- Its stablecoin, Staked Stream USD (XUSD), fell to $0.2975, according to CoinGecko data.
- The depegging followed a $100 million exploit on Balancer, an automated market maker.
- Stream Finance also faced questions about TVL discrepancies with DefiLlama’s data.
Stream Finance, a decentralized finance (DeFi) platform focused on yield-generating strategies, paused all deposits and withdrawals after an external fund manager reported a $93 million loss in assets under management.
The incident has sparked scrutiny across the DeFi ecosystem, raising concerns about risk exposure and transparency among platforms that offer high yields through complex strategies.
The Stream Finance team confirmed the loss in a Monday post on X, saying the fund manager disclosed the loss the previous day.
Since then, the project has retained Perkins Coie to conduct an independent investigation into the matter.
Withdrawals suspended as Stream moves to recover assets
Stream Finance says it is currently liquidating all available liquid assets and expects the process to be completed shortly.
The team said periodic updates will be provided as more information becomes available.
While the investigation is ongoing, the platform suspended withdrawals and stopped processing any pending deposits, effectively freezing user funds until the situation is clarified.
In a statement on X, Stream Finance wrote: “We are actively withdrawing all liquid assets and expect this process to be completed in the near term.”
The platform said users will be kept informed through regular updates.
Stream stablecoin XUSD loses its peg
Stream Finance operates a yield-focused “recursive loop” protocol and issues a collateralized stablecoin called Staked Stream USD (XUSD).
Even before the team’s public announcement, XUSD began decoupling from its $1 target, signaling growing concern among users.
On Sunday, community members noted that deposits and withdrawals were halted without prior communication from the team.
As speculation intensified, XUSD fell below its intended range, dipping as low as $0.51, according to CoinGecko.
At the time of writing, XUSD is valued at $0.2975, down 76.4% over the past 24 hours — one of the steepest single-day drops among stablecoins this year.
Source: CoinGecko
Omer Goldberg, founder of Labs, posted on X about 10 hours before Stream Finance’s official statement that XUSD had begun trading “well below its target range.”
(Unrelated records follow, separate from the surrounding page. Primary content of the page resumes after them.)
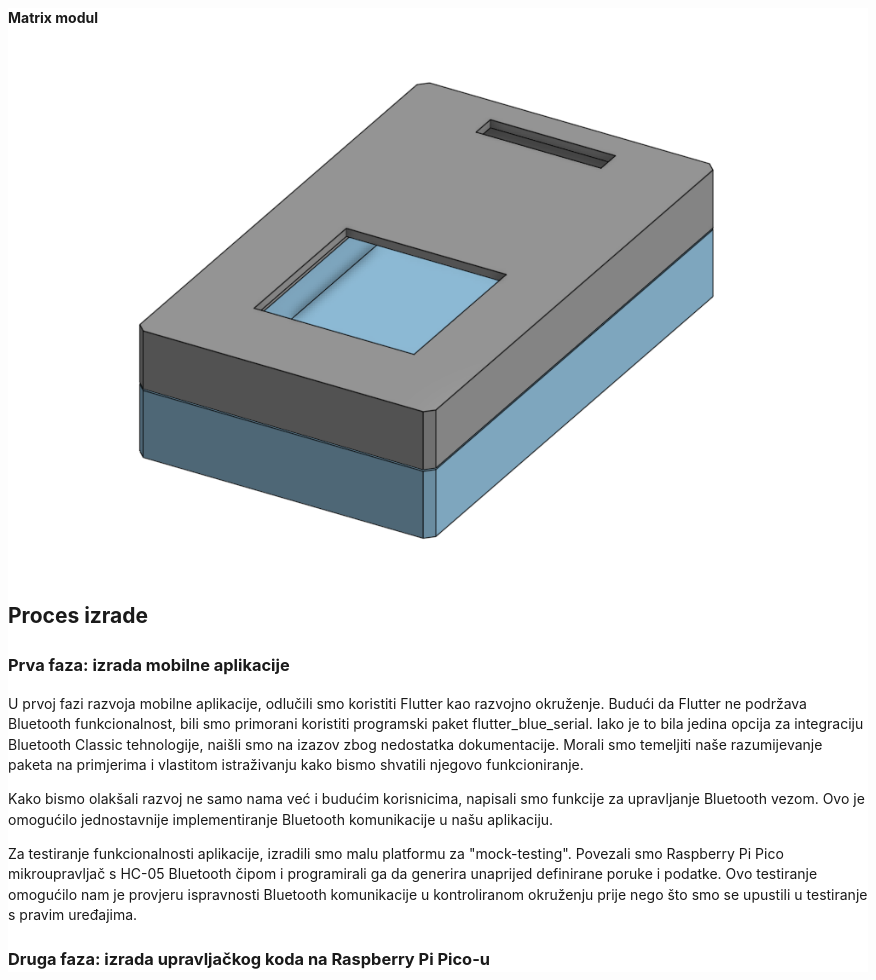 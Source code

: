 #### Matrix modul

![Matrix modul](assets/tehnicka_dokumentacija/matrix_model.png)

## Proces izrade

### Prva faza: izrada mobilne aplikacije

U prvoj fazi razvoja mobilne aplikacije, odlučili smo koristiti Flutter kao razvojno okruženje. Budući da Flutter ne podržava Bluetooth funkcionalnost, bili smo primorani koristiti programski paket flutter_blue_serial. Iako je to bila jedina opcija za integraciju Bluetooth Classic tehnologije, naišli smo na izazov zbog nedostatka dokumentacije. Morali smo temeljiti naše razumijevanje paketa na primjerima i vlastitom istraživanju kako bismo shvatili njegovo funkcioniranje.

Kako bismo olakšali razvoj ne samo nama već i budućim korisnicima, napisali smo funkcije za upravljanje Bluetooth vezom. Ovo je omogućilo jednostavnije implementiranje Bluetooth komunikacije u našu aplikaciju.

Za testiranje funkcionalnosti aplikacije, izradili smo malu platformu za "mock-testing". Povezali smo Raspberry Pi Pico mikroupravljač s HC-05 Bluetooth čipom i programirali ga da generira unaprijed definirane poruke i podatke. Ovo testiranje omogućilo nam je provjeru ispravnosti Bluetooth komunikacije u kontroliranom okruženju prije nego što smo se upustili u testiranje s pravim uređajima.

### Druga faza: izrada upravljačkog koda na Raspberry Pi Pico-u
Goldberg linked the move to an exploit of more than $100 million on Balancer, an automated market maker.
The timing between the Balancer exploit and the reported loss at Stream Finance led market observers to draw parallels between liquidity management gaps and the risk of asset exposure across DeFi platforms.
TVL discrepancies raise transparency concerns
On Friday, before the loss was disclosed, Stream Finance responded to community concerns about discrepancies between the total value locked (TVL) shown on its website and the figures reported by DefiLlama.
Stream Finance explained on X that DefiLlama excluded the recursive loop from its TVL calculations, stating: “DefiLlama decided that the recursive loop is not TVL according to their definitions.
We disagree with that, but to be transparent to users, the site now distinguishes between user deposits (~$160M) and total assets deployed across various strategies (~$520M).”
The clarification highlighted how differences in data methodology can create uncertainty when assessing a DeFi protocol’s exposure.
Analysts noted that inconsistent reporting standards across DeFi platforms can obscure the true level of leverage in yield-generation models.
Minal Thurkal, head of DeFi ecosystem growth at CoinDCX, commented that the case underscores “the critical importance of understanding exactly how protocols generate yield and the material risks associated with complex DeFi strategies.”
She added that projects deviating from established metrics, such as DefiLlama’s TVL calculations, can increase transparency challenges for both users and investors.
Broader DeFi implications
The Stream Finance incident arrives amid growing regulatory attention on DeFi protocols and stablecoin risk management.
Depegging events like the recent XUSD collapse often undermine market confidence and trigger liquidity withdrawals from decentralized platforms.
As DeFi matures beyond early adopters, incidents like this underscore the fragility of complex yield structures and the urgent need for standardized transparency frameworks.
With Stream Finance’s investigation ongoing, the wider ecosystem will closely watch how the project manages asset recovery and compensation for affected users.